Kommt diesmal die Versicherungs­pflicht für Schäden durch Hoch­wasser, Starkregen und andere Naturgefahren?

Elementarschäden-Versicherung für Haus­besitzer Special

Die Grafik zeigt den Anteil der Gebäude mit Elementarschaden­versicherung. In den neuen Bundes­ländern haben viele Haus­besitzer noch eine alte DDR-Police für ihr Haus, die Über­schwemmungs­schäden auto­matisch abdeckt. Der Versicherer Allianz führt diese Altpolicen weiter. Quelle: GDV

Die Grafik zeigt den Anteil der Gebäude mit Elementarschaden­versicherung. In den neuen Bundes­ländern haben viele Haus­besitzer noch eine alte DDR-Police für ihr Haus, die Über­schwemmungs­schäden auto­matisch abdeckt. Der Versicherer Allianz führt diese Altpolicen weiter. Quelle: GDV

Kommt diesmal die Versicherungs­pflicht für Schäden durch Hoch­wasser, Starkregen und andere Naturgefahren?
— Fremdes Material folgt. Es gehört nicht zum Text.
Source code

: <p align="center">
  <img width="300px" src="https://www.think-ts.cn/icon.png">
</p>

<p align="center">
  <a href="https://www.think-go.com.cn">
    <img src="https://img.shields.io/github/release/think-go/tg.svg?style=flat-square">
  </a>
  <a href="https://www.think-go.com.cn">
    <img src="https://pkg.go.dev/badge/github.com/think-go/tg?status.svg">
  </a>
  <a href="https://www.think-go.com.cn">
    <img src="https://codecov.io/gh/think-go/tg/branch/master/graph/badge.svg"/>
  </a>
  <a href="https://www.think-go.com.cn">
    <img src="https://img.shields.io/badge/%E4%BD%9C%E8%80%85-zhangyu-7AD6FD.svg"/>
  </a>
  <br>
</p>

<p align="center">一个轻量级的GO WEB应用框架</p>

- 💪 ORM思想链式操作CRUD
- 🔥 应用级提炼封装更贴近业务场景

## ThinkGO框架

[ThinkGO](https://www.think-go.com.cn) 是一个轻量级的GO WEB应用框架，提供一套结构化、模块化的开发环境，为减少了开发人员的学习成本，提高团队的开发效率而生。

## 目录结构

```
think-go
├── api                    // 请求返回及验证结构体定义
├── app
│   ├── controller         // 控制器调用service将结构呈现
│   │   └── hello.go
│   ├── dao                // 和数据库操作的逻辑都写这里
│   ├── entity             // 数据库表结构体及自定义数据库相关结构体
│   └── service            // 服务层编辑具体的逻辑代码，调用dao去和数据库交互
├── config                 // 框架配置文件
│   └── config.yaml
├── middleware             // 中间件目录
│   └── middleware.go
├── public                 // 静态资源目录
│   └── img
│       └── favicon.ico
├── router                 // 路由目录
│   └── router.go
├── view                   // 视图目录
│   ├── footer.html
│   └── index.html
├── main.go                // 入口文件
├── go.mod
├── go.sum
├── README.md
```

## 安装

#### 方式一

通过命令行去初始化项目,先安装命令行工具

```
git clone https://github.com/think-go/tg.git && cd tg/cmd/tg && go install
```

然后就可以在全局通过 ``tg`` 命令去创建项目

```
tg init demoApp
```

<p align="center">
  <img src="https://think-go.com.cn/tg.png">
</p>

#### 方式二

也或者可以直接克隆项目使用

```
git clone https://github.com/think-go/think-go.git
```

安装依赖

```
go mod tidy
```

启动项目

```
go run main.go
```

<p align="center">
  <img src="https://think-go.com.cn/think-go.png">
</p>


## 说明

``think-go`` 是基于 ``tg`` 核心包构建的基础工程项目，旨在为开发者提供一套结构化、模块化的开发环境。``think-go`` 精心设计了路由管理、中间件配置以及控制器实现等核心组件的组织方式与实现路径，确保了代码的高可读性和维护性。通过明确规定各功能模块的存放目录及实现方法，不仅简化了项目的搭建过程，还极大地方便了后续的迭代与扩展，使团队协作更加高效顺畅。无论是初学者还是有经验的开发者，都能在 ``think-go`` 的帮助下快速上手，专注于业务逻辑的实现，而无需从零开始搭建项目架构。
Schäden im Gesamt­wert von mehr als 12 Milliarden Euro in Deutsch­land und in angrenzenden Ländern – das ist die vorläufige Bilanz des Hoch­wassers im Frühsommer. „Es ist möglich, dass es die bislang teuerste Natur­katastrophe in Deutsch­land war“, sagt Sprecher Michael Able vom Versicherungs­konzern Munich Re.
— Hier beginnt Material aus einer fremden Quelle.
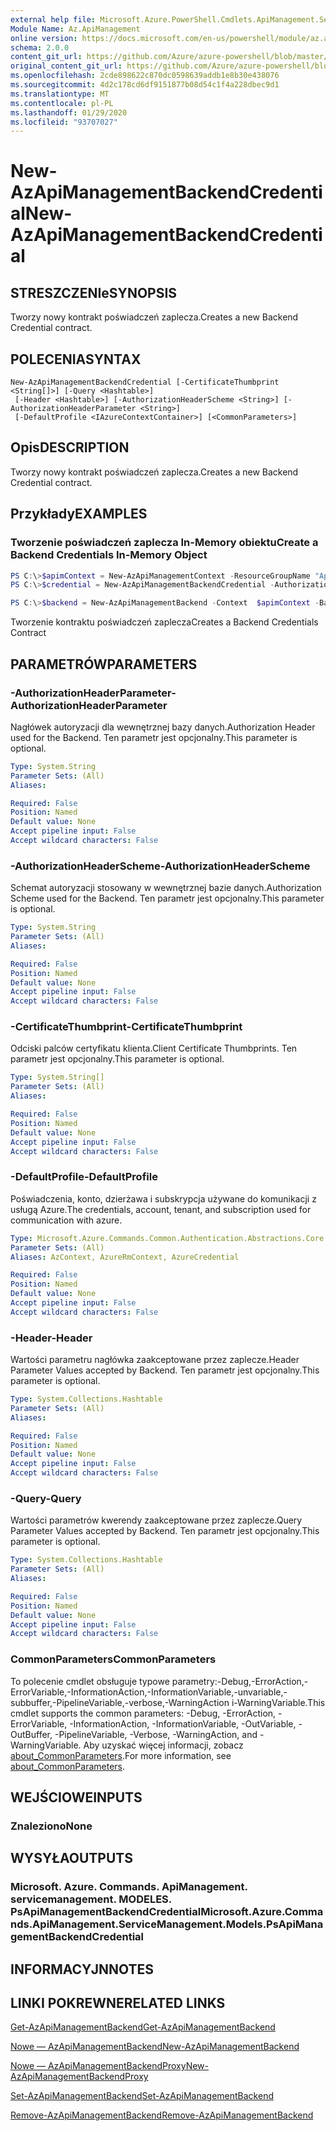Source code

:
 ```yaml
---
external help file: Microsoft.Azure.PowerShell.Cmdlets.ApiManagement.ServiceManagement.dll-Help.xml
Module Name: Az.ApiManagement
online version: https://docs.microsoft.com/en-us/powershell/module/az.apimanagement/new-azapimanagementbackendcredential
schema: 2.0.0
content_git_url: https://github.com/Azure/azure-powershell/blob/master/src/ApiManagement/ApiManagement/help/New-AzApiManagementBackendCredential.md
original_content_git_url: https://github.com/Azure/azure-powershell/blob/master/src/ApiManagement/ApiManagement/help/New-AzApiManagementBackendCredential.md
ms.openlocfilehash: 2cde898622c870dc0598639addb1e8b30e438076
ms.sourcegitcommit: 4d2c178cd6df9151877b08d54c1f4a228dbec9d1
ms.translationtype: MT
ms.contentlocale: pl-PL
ms.lasthandoff: 01/29/2020
ms.locfileid: "93707027"
---
```

# <span data-ttu-id="e3008-101">New-AzApiManagementBackendCredential</span><span class="sxs-lookup"><span data-stu-id="e3008-101">New-AzApiManagementBackendCredential</span></span>

## <span data-ttu-id="e3008-102">STRESZCZENIe</span><span class="sxs-lookup"><span data-stu-id="e3008-102">SYNOPSIS</span></span>
<span data-ttu-id="e3008-103">Tworzy nowy kontrakt poświadczeń zaplecza.</span><span class="sxs-lookup"><span data-stu-id="e3008-103">Creates a new Backend Credential contract.</span></span>

## <span data-ttu-id="e3008-104">POLECENIA</span><span class="sxs-lookup"><span data-stu-id="e3008-104">SYNTAX</span></span>

```
New-AzApiManagementBackendCredential [-CertificateThumbprint <String[]>] [-Query <Hashtable>]
 [-Header <Hashtable>] [-AuthorizationHeaderScheme <String>] [-AuthorizationHeaderParameter <String>]
 [-DefaultProfile <IAzureContextContainer>] [<CommonParameters>]
```

## <span data-ttu-id="e3008-105">Opis</span><span class="sxs-lookup"><span data-stu-id="e3008-105">DESCRIPTION</span></span>
<span data-ttu-id="e3008-106">Tworzy nowy kontrakt poświadczeń zaplecza.</span><span class="sxs-lookup"><span data-stu-id="e3008-106">Creates a new Backend Credential contract.</span></span>

## <span data-ttu-id="e3008-107">Przykłady</span><span class="sxs-lookup"><span data-stu-id="e3008-107">EXAMPLES</span></span>

### <span data-ttu-id="e3008-108">Tworzenie poświadczeń zaplecza In-Memory obiektu</span><span class="sxs-lookup"><span data-stu-id="e3008-108">Create a Backend Credentials In-Memory Object</span></span>
```powershell
PS C:\>$apimContext = New-AzApiManagementContext -ResourceGroupName "Api-Default-WestUS" -ServiceName "contoso"
PS C:\>$credential = New-AzApiManagementBackendCredential -AuthorizationHeaderScheme basic -AuthorizationHeaderParameter opensesame -Query @{"sv" = @('xx', 'bb'); "sr" = @('cc')} -Header @{"x-my-1" = @('val1', 'val2')}

PS C:\>$backend = New-AzApiManagementBackend -Context  $apimContext -BackendId 123 -Url 'https://contoso.com/awesomeapi' -Protocol http -Title "first backend" -SkipCertificateChainValidation $true -Credential $credential -Description "my backend"
```

<span data-ttu-id="e3008-109">Tworzenie kontraktu poświadczeń zaplecza</span><span class="sxs-lookup"><span data-stu-id="e3008-109">Creates a Backend Credentials Contract</span></span>

## <span data-ttu-id="e3008-110">PARAMETRÓW</span><span class="sxs-lookup"><span data-stu-id="e3008-110">PARAMETERS</span></span>

### <span data-ttu-id="e3008-111">-AuthorizationHeaderParameter</span><span class="sxs-lookup"><span data-stu-id="e3008-111">-AuthorizationHeaderParameter</span></span>
<span data-ttu-id="e3008-112">Nagłówek autoryzacji dla wewnętrznej bazy danych.</span><span class="sxs-lookup"><span data-stu-id="e3008-112">Authorization Header used for the Backend.</span></span>
<span data-ttu-id="e3008-113">Ten parametr jest opcjonalny.</span><span class="sxs-lookup"><span data-stu-id="e3008-113">This parameter is optional.</span></span>

```yaml
Type: System.String
Parameter Sets: (All)
Aliases:

Required: False
Position: Named
Default value: None
Accept pipeline input: False
Accept wildcard characters: False
```

### <span data-ttu-id="e3008-114">-AuthorizationHeaderScheme</span><span class="sxs-lookup"><span data-stu-id="e3008-114">-AuthorizationHeaderScheme</span></span>
<span data-ttu-id="e3008-115">Schemat autoryzacji stosowany w wewnętrznej bazie danych.</span><span class="sxs-lookup"><span data-stu-id="e3008-115">Authorization Scheme used for the Backend.</span></span>
<span data-ttu-id="e3008-116">Ten parametr jest opcjonalny.</span><span class="sxs-lookup"><span data-stu-id="e3008-116">This parameter is optional.</span></span>

```yaml
Type: System.String
Parameter Sets: (All)
Aliases:

Required: False
Position: Named
Default value: None
Accept pipeline input: False
Accept wildcard characters: False
```

### <span data-ttu-id="e3008-117">-CertificateThumbprint</span><span class="sxs-lookup"><span data-stu-id="e3008-117">-CertificateThumbprint</span></span>
<span data-ttu-id="e3008-118">Odciski palców certyfikatu klienta.</span><span class="sxs-lookup"><span data-stu-id="e3008-118">Client Certificate Thumbprints.</span></span>
<span data-ttu-id="e3008-119">Ten parametr jest opcjonalny.</span><span class="sxs-lookup"><span data-stu-id="e3008-119">This parameter is optional.</span></span>

```yaml
Type: System.String[]
Parameter Sets: (All)
Aliases:

Required: False
Position: Named
Default value: None
Accept pipeline input: False
Accept wildcard characters: False
```

### <span data-ttu-id="e3008-120">-DefaultProfile</span><span class="sxs-lookup"><span data-stu-id="e3008-120">-DefaultProfile</span></span>
<span data-ttu-id="e3008-121">Poświadczenia, konto, dzierżawa i subskrypcja używane do komunikacji z usługą Azure.</span><span class="sxs-lookup"><span data-stu-id="e3008-121">The credentials, account, tenant, and subscription used for communication with azure.</span></span>

```yaml
Type: Microsoft.Azure.Commands.Common.Authentication.Abstractions.Core.IAzureContextContainer
Parameter Sets: (All)
Aliases: AzContext, AzureRmContext, AzureCredential

Required: False
Position: Named
Default value: None
Accept pipeline input: False
Accept wildcard characters: False
```

### <span data-ttu-id="e3008-122">-Header</span><span class="sxs-lookup"><span data-stu-id="e3008-122">-Header</span></span>
<span data-ttu-id="e3008-123">Wartości parametru nagłówka zaakceptowane przez zaplecze.</span><span class="sxs-lookup"><span data-stu-id="e3008-123">Header Parameter Values accepted by Backend.</span></span>
<span data-ttu-id="e3008-124">Ten parametr jest opcjonalny.</span><span class="sxs-lookup"><span data-stu-id="e3008-124">This parameter is optional.</span></span>

```yaml
Type: System.Collections.Hashtable
Parameter Sets: (All)
Aliases:

Required: False
Position: Named
Default value: None
Accept pipeline input: False
Accept wildcard characters: False
```

### <span data-ttu-id="e3008-125">-Query</span><span class="sxs-lookup"><span data-stu-id="e3008-125">-Query</span></span>
<span data-ttu-id="e3008-126">Wartości parametrów kwerendy zaakceptowane przez zaplecze.</span><span class="sxs-lookup"><span data-stu-id="e3008-126">Query Parameter Values accepted by Backend.</span></span>
<span data-ttu-id="e3008-127">Ten parametr jest opcjonalny.</span><span class="sxs-lookup"><span data-stu-id="e3008-127">This parameter is optional.</span></span>

```yaml
Type: System.Collections.Hashtable
Parameter Sets: (All)
Aliases:

Required: False
Position: Named
Default value: None
Accept pipeline input: False
Accept wildcard characters: False
```

### <span data-ttu-id="e3008-128">CommonParameters</span><span class="sxs-lookup"><span data-stu-id="e3008-128">CommonParameters</span></span>
<span data-ttu-id="e3008-129">To polecenie cmdlet obsługuje typowe parametry:-Debug,-ErrorAction,-ErrorVariable,-InformationAction,-InformationVariable,-unvariable,-subbuffer,-PipelineVariable,-verbose,-WarningAction i-WarningVariable.</span><span class="sxs-lookup"><span data-stu-id="e3008-129">This cmdlet supports the common parameters: -Debug, -ErrorAction, -ErrorVariable, -InformationAction, -InformationVariable, -OutVariable, -OutBuffer, -PipelineVariable, -Verbose, -WarningAction, and -WarningVariable.</span></span> <span data-ttu-id="e3008-130">Aby uzyskać więcej informacji, zobacz [about_CommonParameters](https://go.microsoft.com/fwlink/?LinkID=113216).</span><span class="sxs-lookup"><span data-stu-id="e3008-130">For more information, see [about_CommonParameters](https://go.microsoft.com/fwlink/?LinkID=113216).</span></span>

## <span data-ttu-id="e3008-131">WEJŚCIOWE</span><span class="sxs-lookup"><span data-stu-id="e3008-131">INPUTS</span></span>

### <span data-ttu-id="e3008-132">Znaleziono</span><span class="sxs-lookup"><span data-stu-id="e3008-132">None</span></span>

## <span data-ttu-id="e3008-133">WYSYŁA</span><span class="sxs-lookup"><span data-stu-id="e3008-133">OUTPUTS</span></span>

### <span data-ttu-id="e3008-134">Microsoft. Azure. Commands. ApiManagement. servicemanagement. MODELES. PsApiManagementBackendCredential</span><span class="sxs-lookup"><span data-stu-id="e3008-134">Microsoft.Azure.Commands.ApiManagement.ServiceManagement.Models.PsApiManagementBackendCredential</span></span>

## <span data-ttu-id="e3008-135">INFORMACYJN</span><span class="sxs-lookup"><span data-stu-id="e3008-135">NOTES</span></span>

## <span data-ttu-id="e3008-136">LINKI POKREWNE</span><span class="sxs-lookup"><span data-stu-id="e3008-136">RELATED LINKS</span></span>

[<span data-ttu-id="e3008-137">Get-AzApiManagementBackend</span><span class="sxs-lookup"><span data-stu-id="e3008-137">Get-AzApiManagementBackend</span></span>](./Get-AzApiManagementBackend)

[<span data-ttu-id="e3008-138">Nowe — AzApiManagementBackend</span><span class="sxs-lookup"><span data-stu-id="e3008-138">New-AzApiManagementBackend</span></span>](./New-AzApiManagementBackend.md)

[<span data-ttu-id="e3008-139">Nowe — AzApiManagementBackendProxy</span><span class="sxs-lookup"><span data-stu-id="e3008-139">New-AzApiManagementBackendProxy</span></span>](./New-AzApiManagementBackendProxy.md)

[<span data-ttu-id="e3008-140">Set-AzApiManagementBackend</span><span class="sxs-lookup"><span data-stu-id="e3008-140">Set-AzApiManagementBackend</span></span>](./Set-AzApiManagementBackend.md)

[<span data-ttu-id="e3008-141">Remove-AzApiManagementBackend</span><span class="sxs-lookup"><span data-stu-id="e3008-141">Remove-AzApiManagementBackend</span></span>](./Remove-AzApiManagementBackend.md)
Bund und Länder haben 8 Milliarden Euro Flut­hilfe bereit­gestellt. Für fast 2 Milliarden Euro kommen nach einer ersten Rechnung die Elementarschaden­versicherer auf. Der Gesamt­verband der Deutschen Versicherungs­wirt­schaft (GDV) geht von 180 000 versicherten Schäden aus.

Eine Elementarschaden­versicherung ist eine Ergän­zung zur Wohn­gebäude­versicherung. Haus­besitzer können damit Schäden durch Naturgefahren wie Hoch­wasser vom Versicherer regulieren lassen. Allerdings sind in Deutsch­land 68 Prozent der Haus­besitzer nicht gegen Elementarschäden versichert. Während der Elbeflut im Jahr 2002 waren sogar noch 81 Prozent ohne Schutz.

Altes Modell wird neu diskutiert

Eine flächen­deckende Versicherungs­pflicht für jedes Haus fordert das Deutsche Institut für Wirt­schafts­forschung (DIW). Der Elementar­schutz soll neben Hoch­wasser, Starkregen, Erdbeben, Erdsenkung, Schnee­druck und Lawinen auch die Schäden durch Sturm­flut einschließen. Dieses Risiko können Haus­besitzer bisher nicht versichern.

Jeder Eigentümer müsste einen Versicherungs­beitrag zahlen und im Schadens­fall eine Selbst­beteiligung: Der Beitrag für ein typisches Eigenheim im Wert von 300 000 Euro in einer güns­tigen Risikozone kostet dann laut DIW etwa 153 Euro im Jahr. Im Schadens­fall müsste der Kunde zusätzlich 1 500 Euro zahlen. In der ungüns­tigsten Risikozone wären es jähr­lich 525 Euro und 15 000 Euro pro Schadens­fall.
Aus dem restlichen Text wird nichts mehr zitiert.